Saved entries
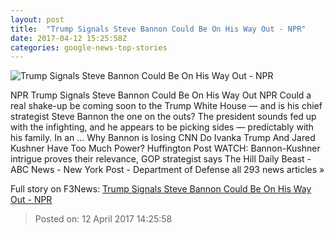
 ```yaml
---
layout: post
title:  "Trump Signals Steve Bannon Could Be On His Way Out - NPR"
date: 2017-04-12 15:25:58Z
categories: google-news-top-stories
---
```


![Trump Signals Steve Bannon Could Be On His Way Out - NPR](https://media.npr.org/assets/img/2017/04/12/gettyimages-653567564_wide-95ec0129362ea886ece1ad0174eadc289360266d.jpg?s=1400)

NPR Trump Signals Steve Bannon Could Be On His Way Out NPR Could a real shake-up be coming soon to the Trump White House — and is his chief strategist Steve Bannon the one on the outs? The president sounds fed up with the infighting, and he appears to be picking sides — predictably with his family. In an ... Why Bannon is losing CNN Do Ivanka Trump And Jared Kushner Have Too Much Power? Huffington Post WATCH: Bannon-Kushner intrigue proves their relevance, GOP strategist says The Hill Daily Beast - ABC News - New York Post - Department of Defense all 293 news articles »


Full story on F3News: [Trump Signals Steve Bannon Could Be On His Way Out - NPR](http://www.f3nws.com/n/JupgnH)

> Posted on: 12 April 2017 14:25:58
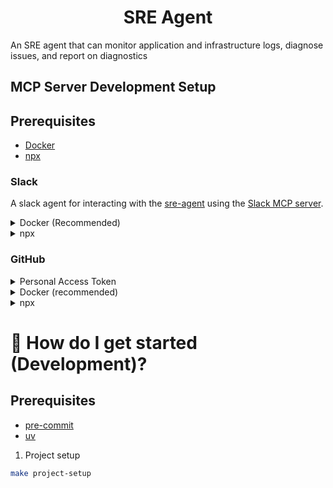 <h1 align="center">
    SRE Agent
</h1>

An SRE agent that can monitor application and infrastructure logs, diagnose issues, and report on diagnostics

## MCP Server Development Setup

## Prerequisites

- [Docker](https://docs.docker.com/get-docker/)
- [npx](https://docs.npmjs.com/cli/v8/commands/npx)

### Slack

A slack agent for interacting with the [sre-agent](https://api.slack.com/apps/A08LP03CXF1) using the [Slack MCP server](https://github.com/modelcontextprotocol/servers/tree/main/src/slack).

<details>
<summary>Docker (Recommended)</summary>

1. Clone Slack MCP server:

```bash
git clone git@github.com:modelcontextprotocol/servers.git
```

2. Build docker image:

```bash
docker build -t mcp/slack -f src/slack/Dockerfile .
```

3. Update `claude_desktop_config.json` with the following:

```json
{
  "mcpServers": {
    "slack": {
      "command": "docker",
      "args": [
        "run",
        "-i",
        "--rm",
        "-e",
        "SLACK_BOT_TOKEN",
        "-e",
        "SLACK_TEAM_ID",
        "mcp/slack"
      ],
      "env": {
        "SLACK_BOT_TOKEN": "xoxb-your-bot-token",
        "SLACK_TEAM_ID": "T01234567"
      }
    }
  }
}
```

</details>

<details>
<summary>npx</summary>

```json
{
  "mcpServers": {
    "slack": {
      "command": "npx",
      "args": [
        "-y",
        "@modelcontextprotocol/server-slack"
      ],
      "env": {
        "SLACK_BOT_TOKEN": "xoxb-your-bot-token",
        "SLACK_TEAM_ID": "T01234567"
      }
    }
  }
}
```

> [!NOTE]
> Contact Scott Clare for how to obtain bot token and team ID.

</details>

### GitHub

<details>
<summary>Personal Access Token</summary>

Create a GitHub Personal Access Token with appropriate permissions:

1. Go to Personal access tokens (in GitHub Settings > Developer settings)
2. Select which repositories you'd like this token to have access to (Public, All, or Select)
3. If working only with public repositories, select only the Public repositories scope
4. Add read only permissions for "Contents" in the "Repository permissions"
5. Generate and copy the generated token

[Here is a notion page with additional details on how this is setup](https://www.notion.so/fuzzylabs/Github-MCP-1ceb6e71390f8004a106d17d61637c74)
</details>

<details>
<summary>Docker (recommended)</summary>

1. Clone GitHub MCP server:

```bash
git clone git@github.com:modelcontextprotocol/servers.git
```

2. Build docker image:

```bash
docker build -t mcp/github -f src/github/Dockerfile .
```

3. Update `claude_desktop_config.json` with the following:

```json
{
  "mcpServers": {
    "github": {
      "command": "docker",
      "args": [
        "run",
        "-i",
        "--rm",
        "-e",
        "GITHUB_PERSONAL_ACCESS_TOKEN",
        "mcp/github"
      ],
      "env": {
        "GITHUB_PERSONAL_ACCESS_TOKEN": "<YOUR_TOKEN>"
      }
    }
  }
}
```

</details>

<details>
<summary>npx</summary>


```json
{
  "mcpServers": {
    "github": {
      "command": "npx",
      "args": [
        "-y",
        "@modelcontextprotocol/server-github"
      ],
      "env": {
        "GITHUB_PERSONAL_ACCESS_TOKEN": "<YOUR_TOKEN>"
      }
    }
  }
}
```

</details>

# &#127939; How do I get started (Development)?

## Prerequisites

- [pre-commit](https://pre-commit.com/)
- [uv](https://docs.astral.sh/uv/getting-started/installation/)

1. Project setup

```bash
make project-setup
```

» TASK GOAL
Keep the pictures out of the copy and return the rest of the data above exactly.

» EXPECTED ANSWER
 ```yaml
---
layout: post
title:  "Trump Signals Steve Bannon Could Be On His Way Out - NPR"
date: 2017-04-12 15:25:58Z
categories: google-news-top-stories
---
```


![Trump Signals Steve Bannon Could Be On His Way Out - NPR](https://media.npr.org/assets/img/2017/04/12/gettyimages-653567564_wide-95ec0129362ea886ece1ad0174eadc289360266d.jpg?s=1400)

NPR Trump Signals Steve Bannon Could Be On His Way Out NPR Could a real shake-up be coming soon to the Trump White House — and is his chief strategist Steve Bannon the one on the outs? The president sounds fed up with the infighting, and he appears to be picking sides — predictably with his family. In an ... Why Bannon is losing CNN Do Ivanka Trump And Jared Kushner Have Too Much Power? Huffington Post WATCH: Bannon-Kushner intrigue proves their relevance, GOP strategist says The Hill Daily Beast - ABC News - New York Post - Department of Defense all 293 news articles »


Full story on F3News: [Trump Signals Steve Bannon Could Be On His Way Out - NPR](http://www.f3nws.com/n/JupgnH)

> Posted on: 12 April 2017 14:25:58
 <h1 align="center">
    SRE Agent
</h1>

An SRE agent that can monitor application and infrastructure logs, diagnose issues, and report on diagnostics

## MCP Server Development Setup

## Prerequisites

- [Docker](https://docs.docker.com/get-docker/)
- [npx](https://docs.npmjs.com/cli/v8/commands/npx)

### Slack

A slack agent for interacting with the [sre-agent](https://api.slack.com/apps/A08LP03CXF1) using the [Slack MCP server](https://github.com/modelcontextprotocol/servers/tree/main/src/slack).

<details>
<summary>Docker (Recommended)</summary>

1. Clone Slack MCP server:

```bash
git clone git@github.com:modelcontextprotocol/servers.git
```

2. Build docker image:

```bash
docker build -t mcp/slack -f src/slack/Dockerfile .
```

3. Update `claude_desktop_config.json` with the following:

```json
{
  "mcpServers": {
    "slack": {
      "command": "docker",
      "args": [
        "run",
        "-i",
        "--rm",
        "-e",
        "SLACK_BOT_TOKEN",
        "-e",
        "SLACK_TEAM_ID",
        "mcp/slack"
      ],
      "env": {
        "SLACK_BOT_TOKEN": "xoxb-your-bot-token",
        "SLACK_TEAM_ID": "T01234567"
      }
    }
  }
}
```

</details>

<details>
<summary>npx</summary>

```json
{
  "mcpServers": {
    "slack": {
      "command": "npx",
      "args": [
        "-y",
        "@modelcontextprotocol/server-slack"
      ],
      "env": {
        "SLACK_BOT_TOKEN": "xoxb-your-bot-token",
        "SLACK_TEAM_ID": "T01234567"
      }
    }
  }
}
```

> [!NOTE]
> Contact Scott Clare for how to obtain bot token and team ID.

</details>

### GitHub

<details>
<summary>Personal Access Token</summary>

Create a GitHub Personal Access Token with appropriate permissions:

1. Go to Personal access tokens (in GitHub Settings > Developer settings)
2. Select which repositories you'd like this token to have access to (Public, All, or Select)
3. If working only with public repositories, select only the Public repositories scope
4. Add read only permissions for "Contents" in the "Repository permissions"
5. Generate and copy the generated token

[Here is a notion page with additional details on how this is setup](https://www.notion.so/fuzzylabs/Github-MCP-1ceb6e71390f8004a106d17d61637c74)
</details>

<details>
<summary>Docker (recommended)</summary>

1. Clone GitHub MCP server:

```bash
git clone git@github.com:modelcontextprotocol/servers.git
```

2. Build docker image:

```bash
docker build -t mcp/github -f src/github/Dockerfile .
```

3. Update `claude_desktop_config.json` with the following:

```json
{
  "mcpServers": {
    "github": {
      "command": "docker",
      "args": [
        "run",
        "-i",
        "--rm",
        "-e",
        "GITHUB_PERSONAL_ACCESS_TOKEN",
        "mcp/github"
      ],
      "env": {
        "GITHUB_PERSONAL_ACCESS_TOKEN": "<YOUR_TOKEN>"
      }
    }
  }
}
```

</details>

<details>
<summary>npx</summary>


```json
{
  "mcpServers": {
    "github": {
      "command": "npx",
      "args": [
        "-y",
        "@modelcontextprotocol/server-github"
      ],
      "env": {
        "GITHUB_PERSONAL_ACCESS_TOKEN": "<YOUR_TOKEN>"
      }
    }
  }
}
```

</details>

# &#127939; How do I get started (Development)?

## Prerequisites

- [pre-commit](https://pre-commit.com/)
- [uv](https://docs.astral.sh/uv/getting-started/installation/)

1. Project setup

```bash
make project-setup
```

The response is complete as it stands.